A preliminary army investigation revealed that the soldiers came to the area to reenforce forces near the Gaza border, although they were in the middle of a training course. When the bus arrived at a Military Police checkpoint in the area, it proceeded on with the approval of commanders. Although it was said that the group had proper entry permits, that was not the case,. 

A few minutes after the soldiers disembarked, the missile destroyed the bus. The video was quickly made pubilc by Hamas on social networks as a sign of its success.

"There hasn't been much of an explanation," the mother of the 19-year-old soldier injured in the attack told Army Radio on Wednesday. "They say that it was a split-second decision. They thought the situation was okay. There was some sort of order for them to perform an exercise there," she added, "They definitely didn't [put the soldiers in harm's way] on purpose."

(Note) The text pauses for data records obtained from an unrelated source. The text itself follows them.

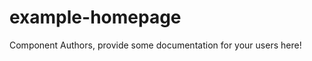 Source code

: example-homepage
===============================================


Component Authors, provide some documentation for your users here! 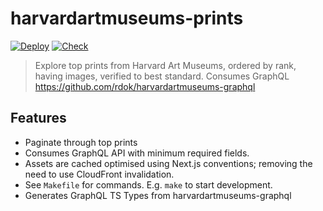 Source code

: # harvardartmuseums-prints

[![Deploy][badge_svg_deploy]][workflow_link_deploy] [![Check][badge_svg_check]][workflow_link_check]

> Explore top prints from Harvard Art Museums, ordered by rank, having images, verified to best standard. Consumes GraphQL https://github.com/rdok/harvardartmuseums-graphql

## Features

- Paginate through top prints
- Consumes GraphQL API with minimum required fields.
- Assets are cached optimised using Next.js conventions; removing the need to use CloudFront invalidation.
- See `Makefile` for commands. E.g. `make` to start development.
- Generates GraphQL TS Types from harvardartmuseums-graphql

[use_this_template]: https://github.com/rdok/harvardartmuseums-prints/generate
[badge_svg_deploy]: https://github.com/rdok/harvardartmuseums-prints/actions/workflows/deploy.yml/badge.svg?branch=main
[badge_svg_check]: https://github.com/rdok/harvardartmuseums-prints/actions/workflows/check.yml/badge.svg
[workflow_link_deploy]: https://github.com/rdok/harvardartmuseums-prints/actions/workflows/deploy.yml
[workflow_link_check]: https://github.com/rdok/harvardartmuseums-prints/actions/workflows/check.yml
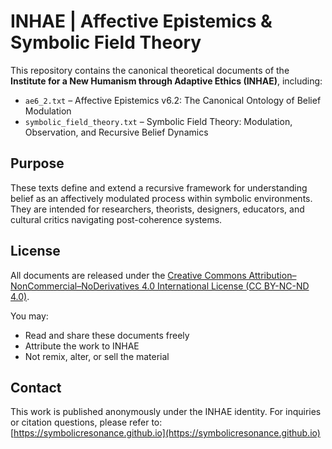 # INHAE | Affective Epistemics & Symbolic Field Theory

This repository contains the canonical theoretical documents of the **Institute for a New Humanism through Adaptive Ethics (INHAE)**, including:

- `ae6_2.txt` – Affective Epistemics v6.2: The Canonical Ontology of Belief Modulation
- `symbolic_field_theory.txt` – Symbolic Field Theory: Modulation, Observation, and Recursive Belief Dynamics

## Purpose

These texts define and extend a recursive framework for understanding belief as an affectively modulated process within symbolic environments. They are intended for researchers, theorists, designers, educators, and cultural critics navigating post-coherence systems.

## License

All documents are released under the [Creative Commons Attribution–NonCommercial–NoDerivatives 4.0 International License (CC BY-NC-ND 4.0)](https://creativecommons.org/licenses/by-nc-nd/4.0/).

You may:

- Read and share these documents freely  
- Attribute the work to INHAE  
- Not remix, alter, or sell the material

## Contact

This work is published anonymously under the INHAE identity. For inquiries or citation questions, please refer to:  
[https://symbolicresonance.github.io](https://symbolicresonance.github.io)
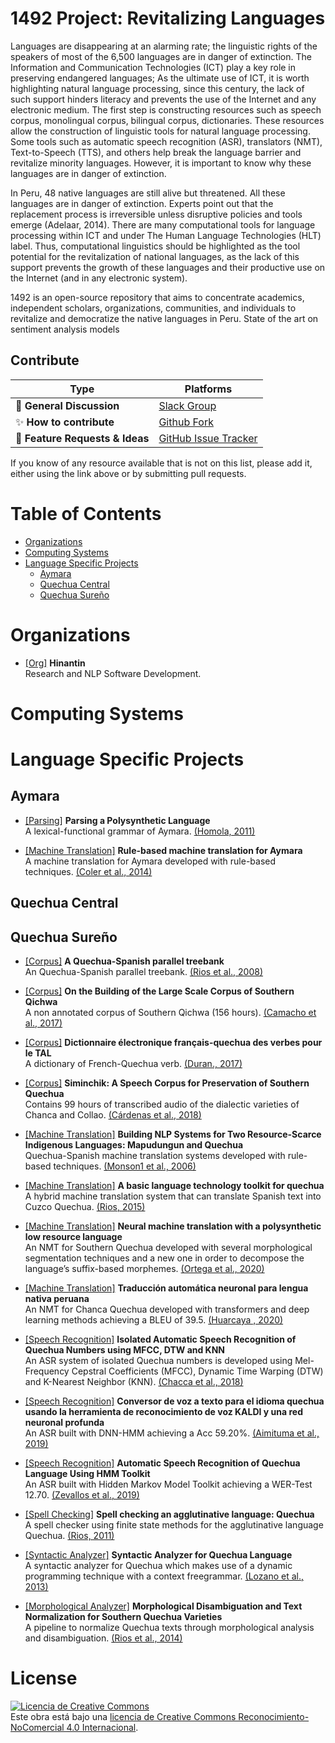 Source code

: # 1492 Project: Revitalizing Languages

Languages are disappearing at an alarming rate; the linguistic rights of the speakers of most of the 6,500 languages are in danger of extinction. The Information and Communication Technologies (ICT) play a key role in preserving endangered languages; As the ultimate use of  ICT, it is worth highlighting natural language processing, since this century, the lack of such support hinders literacy and prevents the use of the Internet and any electronic medium. The first step is constructing resources such as speech corpus, monolingual corpus, bilingual corpus, dictionaries. These resources allow the construction of linguistic tools for natural language processing. Some tools such as automatic speech recognition (ASR), translators (NMT), Text-to-Speech (TTS), and others help break the language barrier and revitalize minority languages. However, it is important to know why these languages are in danger of extinction.

In Peru, 48 native languages are still alive but threatened. All these languages are in danger of extinction. Experts point out that the replacement process is irreversible unless disruptive policies and tools emerge (Adelaar, 2014). There are many computational tools for language processing within ICT and under The Human Language Technologies (HLT) label. Thus, computational linguistics should be highlighted as the tool potential for the revitalization of national languages, as the lack of this support prevents the growth of these languages and their productive use on the Internet (and in any electronic system). 

1492 is an open-source repository that aims to concentrate academics, independent scholars, organizations, communities, and individuals to revitalize and democratize the native languages in Peru. State of the art on sentiment analysis models


## Contribute


| Type                            | Platforms                               |
| ------------------------------- | --------------------------------------- |
| :speech_balloon: **General Discussion**     | [Slack Group](https://join.slack.com/t/siminchik/shared_invite/zt-nxju2mw6-y3oIzAXf9B1_nKzuJQYMGg)                  |
| :sparkles: **How to contribute**       | [Github Fork](https://github.com/rjzevallos/1492/edit/main/README.md)                              |
| :raising_hand: **Feature Requests & Ideas** | [GitHub Issue Tracker](https://github.com/rjzevallos/1492/issues)                 |


If you know of any resource available that is not on this list, please add it, either using the link above or by submitting pull requests.

# Table of Contents
- [Organizations](#organizations)
- [Computing Systems](#computing-systems) 
- [Language Specific Projects](#language-specific-projects)
  - [Aymara](#aymara)
  - [Quechua Central](#quechua-central)
  - [Quechua Sureño](#quechua-sureño)



# Organizations

- [[Org]](https://github.com/hinantin) **Hinantin**  <br>
Research and NLP Software Development.

# Computing Systems

# Language Specific Projects

## Aymara

- [[Parsing]](https://www.siminchikkunarayku.pe) **Parsing a Polysynthetic Language**  <br>
A lexical-functional grammar of Aymara.
[(Homola, 2011)](https://www.aclweb.org/anthology/R11-1079.pdf)

- [[Machine Translation]](https://www.siminchikkunarayku.pe) **Rule-based machine translation for Aymara**  <br>
A machine translation for Aymara developed with rule-based techniques.
[(Coler et al., 2014)](https://www.cambridge.org/core/books/endangered-languages-and-new-technologies/1CA62D65D0E1CCDF8F364909C8B83048)

## Quechua Central

## Quechua Sureño

- [[Corpus]](https://www.siminchikkunarayku.pe) **A Quechua-Spanish parallel treebank**  <br>
An Quechua-Spanish parallel treebank.
[(Rios et al., 2008)](https://dspace.library.uu.nl/handle/1874/296798)

- [[Corpus]](https://www.siminchikkunarayku.pe) **On the Building of the Large Scale Corpus of Southern Qichwa**  <br>
A non annotated corpus of Southern Qichwa (156 hours).
[(Camacho et al., 2017)](https://www.researchgate.net/profile/Luis-Camacho-9/publication/329718267_On_the_Building_of_the_Large_Scale_Corpus_of_Southern_Qichwa/links/5c180bb8299bf139c7605dce/On-the-Building-of-the-Large-Scale-Corpus-of-Southern-Qichwa.pdf)

- [[Corpus]](https://www.siminchikkunarayku.pe) **Dictionnaire électronique français-quechua des verbes pour le TAL**  <br>
A dictionary of French-Quechua verb.
[(Duran., 2017)](https://tel.archives-ouvertes.fr/tel-01787662/)

- [[Corpus]](https://www.siminchikkunarayku.pe) **Siminchik: A Speech Corpus for Preservation of Southern Quechua**  <br>
Contains 99 hours of transcribed audio of the dialectic varieties of Chanca and Collao.
[(Cárdenas et al., 2018)](http://lrec-conf.org/workshops/lrec2018/W14/pdf/4_W14.pdf)

- [[Machine Translation]](https://www.siminchikkunarayku.pe) **Building NLP Systems for Two Resource-Scarce Indigenous Languages: Mapudungun and Quechua**  <br>
Quechua-Spanish machine translation systems developed with rule-based techniques.
[(Monson1 et al., 2006)](http://www.cs.cmu.edu/afs/cs.cmu.edu/project/cmt-40/OldFiles/OldFiles/Nice/Papers/esslli-06/ResourceScarceLanguageEngineeringWorkshop9.pdf)

- [[Machine Translation]](https://www.siminchikkunarayku.pe) **A basic language technology toolkit for quechua**  <br>
A hybrid machine translation system that can translate Spanish text into Cuzco Quechua.
[(Rios, 2015)](https://www.zora.uzh.ch/id/eprint/119943/)

- [[Machine Translation]](https://www.siminchikkunarayku.pe) **Neural machine translation with a polysynthetic low resource language**  <br>
An NMT for Southern Quechua developed with several morphological segmentation techniques and a new one in order to decompose the language’s suffix-based morphemes.
[(Ortega et al., 2020)](https://link.springer.com/article/10.1007/s10590-020-09255-9)

- [[Machine Translation]](https://www.siminchikkunarayku.pe) **Traducción automática neuronal para lengua nativa peruana**  <br>
An NMT for Chanca Quechua developed with transformers and deep learning methods achieving a BLEU of 39.5.
[(Huarcaya , 2020)](https://repositorio.upeu.edu.pe/handle/UPEU/4143)

- [[Speech Recognition]](https://www.siminchikkunarayku.pe) **Isolated Automatic Speech Recognition of Quechua Numbers using MFCC, DTW and KNN**  <br>
An ASR system of isolated Quechua numbers is developed using Mel-Frequency Cepstral Coefficients (MFCC), Dynamic Time Warping (DTW) and K-Nearest Neighbor (KNN).
[(Chacca et al., 2018)](https://pdfs.semanticscholar.org/7e40/f72a32259e35771b4125e4b5d560fb2973af.pdf)

- [[Speech Recognition]](https://www.siminchikkunarayku.pe) **Conversor de voz a texto para el idioma quechua usando la herramienta de reconocimiento de voz KALDI y una red neuronal profunda**  <br>
An ASR built with DNN-HMM achieving a Acc 59.20%.
[(Aimituma et al., 2019)](http://repositorio.unsaac.edu.pe/handle/UNSAAC/4321)

- [[Speech Recognition]](https://www.siminchikkunarayku.pe) **Automatic Speech Recognition of Quechua Language Using HMM Toolkit**  <br>
An ASR built with Hidden Markov Model Toolkit achieving a WER-Test 12.70.
[(Zevallos et al., 2019)](https://link.springer.com/chapter/10.1007/978-3-030-46140-9_6)

- [[Spell Checking]](https://www.siminchikkunarayku.pe) **Spell checking an agglutinative language: Quechua**  <br>
A spell checker using finite state methods for the agglutinative language Quechua.
[(Rios, 2011)](https://www.zora.uzh.ch/id/eprint/52921/)

- [[Syntactic Analyzer]](https://www.siminchikkunarayku.pe) **Syntactic Analyzer for Quechua Language**  <br>
 A  syntactic  analyzer  for  Quechua  which  makes  use  of  a  dynamic  programming  technique  with  a  context  freegrammar.
[(Lozano et al., 2013)](https://www.researchgate.net/publication/259265383_Syntactic_Analyzer_for_Quechua_Language)

- [[Morphological Analyzer]](https://www.siminchikkunarayku.pe) **Morphological Disambiguation and Text Normalization for Southern Quechua Varieties**  <br>
 A pipeline to normalize Quechua texts through morphological analysis and disambiguation.
[(Rios et al., 2014)](https://www.zora.uzh.ch/id/eprint/97707/)

# License

<a rel="license" href="http://creativecommons.org/licenses/by-nc/4.0/"><img alt="Licencia de Creative Commons" style="border-width:0" src="https://i.creativecommons.org/l/by-nc/4.0/88x31.png" /></a><br />Este obra está bajo una <a rel="license" href="http://creativecommons.org/licenses/by-nc/4.0/">licencia de Creative Commons Reconocimiento-NoComercial 4.0 Internacional</a>.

"It's still under investigation. Why would you take soldiers there under the circumstances? They haven't told me much... I think the army needs to be clearer in their explanations," she added.

The soldier was taken to Soroka Medical Center in Be'er Sheva along with the 25-year-old driver, who suffered from shock.

Prior to the cease-fire that came into effect on Tuesday, 460 rockets were fired into Israel from Gaza. Israeli forces struck 160 targets in the Strip.

On the Israeli side, a 48 year old West Bank Palestinian, Mahmoud Abu Asba, was killed after a building where he was living in Ashkelon was hit by a rocket late Monday night. Two women who were in building at the time were seriously injured. In the Gaza Strip, seven people were killed in the course of the fighting, according to officials in the Strip.